Only the pictures are to be dropped, and the rest of the data should be copied exactly.
*****
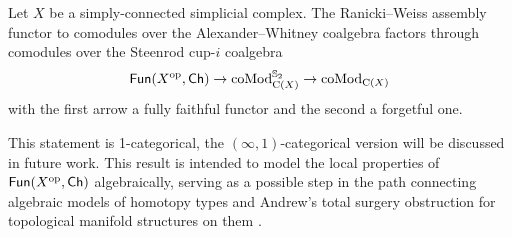 \begin{theorem*}
	Let $X$ be a simply-connected simplicial complex.
	The Ranicki--Weiss assembly functor to comodules over the Alexander--Whitney coalgebra factors through comodules over the Steenrod cup-$i$ coalgebra
	\[
	\mathsf{Fun}(X^{\mathrm{op}}, \mathsf{Ch}) \to \operatorname{coMod}^{\mathbb{S}_2}_{\operatorname{C}(X)} \to \operatorname{coMod}_{\operatorname{C}(X)}
	\]
	with the first arrow a fully faithful functor and the second a forgetful one.
\end{theorem*}

This statement is 1-categorical, the $(\infty,1)$-categorical version will be discussed in future work.
This result is intended to model the local properties of $\mathsf{Fun}(X^{\mathrm{op}},\mathsf{Ch})$ algebraically, serving as a possible step in the path connecting algebraic models of homotopy types \cite{quillen1969rational, sullivan1977infinitesimal,mandell2001padic} and Andrew's total surgery obstruction for topological manifold structures on them \cite{ranicki1979obstruction,ranicki1992topological,macko2013obstruction}.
*****
COMPLETED TASK:
 \begin{theorem*}
	Let $X$ be a simply-connected simplicial complex.
	The Ranicki--Weiss assembly functor to comodules over the Alexander--Whitney coalgebra factors through comodules over the Steenrod cup-$i$ coalgebra
	\[
	\mathsf{Fun}(X^{\mathrm{op}}, \mathsf{Ch}) \to \operatorname{coMod}^{\mathbb{S}_2}_{\operatorname{C}(X)} \to \operatorname{coMod}_{\operatorname{C}(X)}
	\]
	with the first arrow a fully faithful functor and the second a forgetful one.
\end{theorem*}

This statement is 1-categorical, the $(\infty,1)$-categorical version will be discussed in future work.
This result is intended to model the local properties of $\mathsf{Fun}(X^{\mathrm{op}},\mathsf{Ch})$ algebraically, serving as a possible step in the path connecting algebraic models of homotopy types \cite{quillen1969rational, sullivan1977infinitesimal,mandell2001padic} and Andrew's total surgery obstruction for topological manifold structures on them \cite{ranicki1979obstruction,ranicki1992topological,macko2013obstruction}.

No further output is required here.